▸ **DATA FOR PROCESSING**
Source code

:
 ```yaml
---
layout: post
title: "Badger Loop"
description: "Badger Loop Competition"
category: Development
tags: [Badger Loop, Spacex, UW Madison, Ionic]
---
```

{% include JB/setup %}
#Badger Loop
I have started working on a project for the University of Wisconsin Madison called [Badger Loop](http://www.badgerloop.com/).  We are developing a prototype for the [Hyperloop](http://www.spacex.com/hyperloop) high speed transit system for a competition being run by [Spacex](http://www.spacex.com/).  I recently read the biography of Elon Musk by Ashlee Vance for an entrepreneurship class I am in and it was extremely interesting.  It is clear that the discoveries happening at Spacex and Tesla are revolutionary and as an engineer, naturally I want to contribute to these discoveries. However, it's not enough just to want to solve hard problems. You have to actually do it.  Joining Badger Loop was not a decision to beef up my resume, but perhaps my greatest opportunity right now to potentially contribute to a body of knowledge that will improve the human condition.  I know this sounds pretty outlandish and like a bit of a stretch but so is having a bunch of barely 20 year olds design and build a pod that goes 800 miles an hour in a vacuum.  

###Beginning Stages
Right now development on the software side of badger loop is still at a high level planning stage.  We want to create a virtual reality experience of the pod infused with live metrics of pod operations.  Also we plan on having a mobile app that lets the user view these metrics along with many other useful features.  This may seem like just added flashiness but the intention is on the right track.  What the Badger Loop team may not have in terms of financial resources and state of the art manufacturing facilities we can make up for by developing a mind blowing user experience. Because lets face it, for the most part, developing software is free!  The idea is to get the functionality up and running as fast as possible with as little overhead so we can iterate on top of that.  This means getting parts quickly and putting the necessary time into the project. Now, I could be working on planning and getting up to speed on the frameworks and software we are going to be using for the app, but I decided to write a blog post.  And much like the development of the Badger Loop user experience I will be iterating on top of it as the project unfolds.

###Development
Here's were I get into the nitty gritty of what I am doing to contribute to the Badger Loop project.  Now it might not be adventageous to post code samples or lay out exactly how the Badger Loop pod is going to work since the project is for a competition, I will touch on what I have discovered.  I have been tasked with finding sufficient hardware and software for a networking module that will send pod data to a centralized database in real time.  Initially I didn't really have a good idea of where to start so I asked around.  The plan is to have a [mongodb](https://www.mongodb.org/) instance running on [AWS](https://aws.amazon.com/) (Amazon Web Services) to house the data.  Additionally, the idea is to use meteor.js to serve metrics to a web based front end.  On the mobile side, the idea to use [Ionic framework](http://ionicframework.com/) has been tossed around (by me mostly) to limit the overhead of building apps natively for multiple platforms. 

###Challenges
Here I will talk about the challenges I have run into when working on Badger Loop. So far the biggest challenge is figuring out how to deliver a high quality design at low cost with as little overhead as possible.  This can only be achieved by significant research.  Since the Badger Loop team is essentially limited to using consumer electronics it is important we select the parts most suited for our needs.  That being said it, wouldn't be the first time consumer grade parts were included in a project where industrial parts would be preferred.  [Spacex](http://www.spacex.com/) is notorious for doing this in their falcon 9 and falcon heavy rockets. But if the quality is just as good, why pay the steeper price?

▸ **THE PROBLEM**
Each entry above must be repeated word for word.

▸ **REPLY TO THE EXERCISE**
Source code

:
 ```yaml
---
layout: post
title: "Badger Loop"
description: "Badger Loop Competition"
category: Development
tags: [Badger Loop, Spacex, UW Madison, Ionic]
---
```

{% include JB/setup %}
#Badger Loop
I have started working on a project for the University of Wisconsin Madison called [Badger Loop](http://www.badgerloop.com/).  We are developing a prototype for the [Hyperloop](http://www.spacex.com/hyperloop) high speed transit system for a competition being run by [Spacex](http://www.spacex.com/).  I recently read the biography of Elon Musk by Ashlee Vance for an entrepreneurship class I am in and it was extremely interesting.  It is clear that the discoveries happening at Spacex and Tesla are revolutionary and as an engineer, naturally I want to contribute to these discoveries. However, it's not enough just to want to solve hard problems. You have to actually do it.  Joining Badger Loop was not a decision to beef up my resume, but perhaps my greatest opportunity right now to potentially contribute to a body of knowledge that will improve the human condition.  I know this sounds pretty outlandish and like a bit of a stretch but so is having a bunch of barely 20 year olds design and build a pod that goes 800 miles an hour in a vacuum.  

###Beginning Stages
Right now development on the software side of badger loop is still at a high level planning stage.  We want to create a virtual reality experience of the pod infused with live metrics of pod operations.  Also we plan on having a mobile app that lets the user view these metrics along with many other useful features.  This may seem like just added flashiness but the intention is on the right track.  What the Badger Loop team may not have in terms of financial resources and state of the art manufacturing facilities we can make up for by developing a mind blowing user experience. Because lets face it, for the most part, developing software is free!  The idea is to get the functionality up and running as fast as possible with as little overhead so we can iterate on top of that.  This means getting parts quickly and putting the necessary time into the project. Now, I could be working on planning and getting up to speed on the frameworks and software we are going to be using for the app, but I decided to write a blog post.  And much like the development of the Badger Loop user experience I will be iterating on top of it as the project unfolds.

###Development
Here's were I get into the nitty gritty of what I am doing to contribute to the Badger Loop project.  Now it might not be adventageous to post code samples or lay out exactly how the Badger Loop pod is going to work since the project is for a competition, I will touch on what I have discovered.  I have been tasked with finding sufficient hardware and software for a networking module that will send pod data to a centralized database in real time.  Initially I didn't really have a good idea of where to start so I asked around.  The plan is to have a [mongodb](https://www.mongodb.org/) instance running on [AWS](https://aws.amazon.com/) (Amazon Web Services) to house the data.  Additionally, the idea is to use meteor.js to serve metrics to a web based front end.  On the mobile side, the idea to use [Ionic framework](http://ionicframework.com/) has been tossed around (by me mostly) to limit the overhead of building apps natively for multiple platforms. 

###Challenges
Here I will talk about the challenges I have run into when working on Badger Loop. So far the biggest challenge is figuring out how to deliver a high quality design at low cost with as little overhead as possible.  This can only be achieved by significant research.  Since the Badger Loop team is essentially limited to using consumer electronics it is important we select the parts most suited for our needs.  That being said it, wouldn't be the first time consumer grade parts were included in a project where industrial parts would be preferred.  [Spacex](http://www.spacex.com/) is notorious for doing this in their falcon 9 and falcon heavy rockets. But if the quality is just as good, why pay the steeper price?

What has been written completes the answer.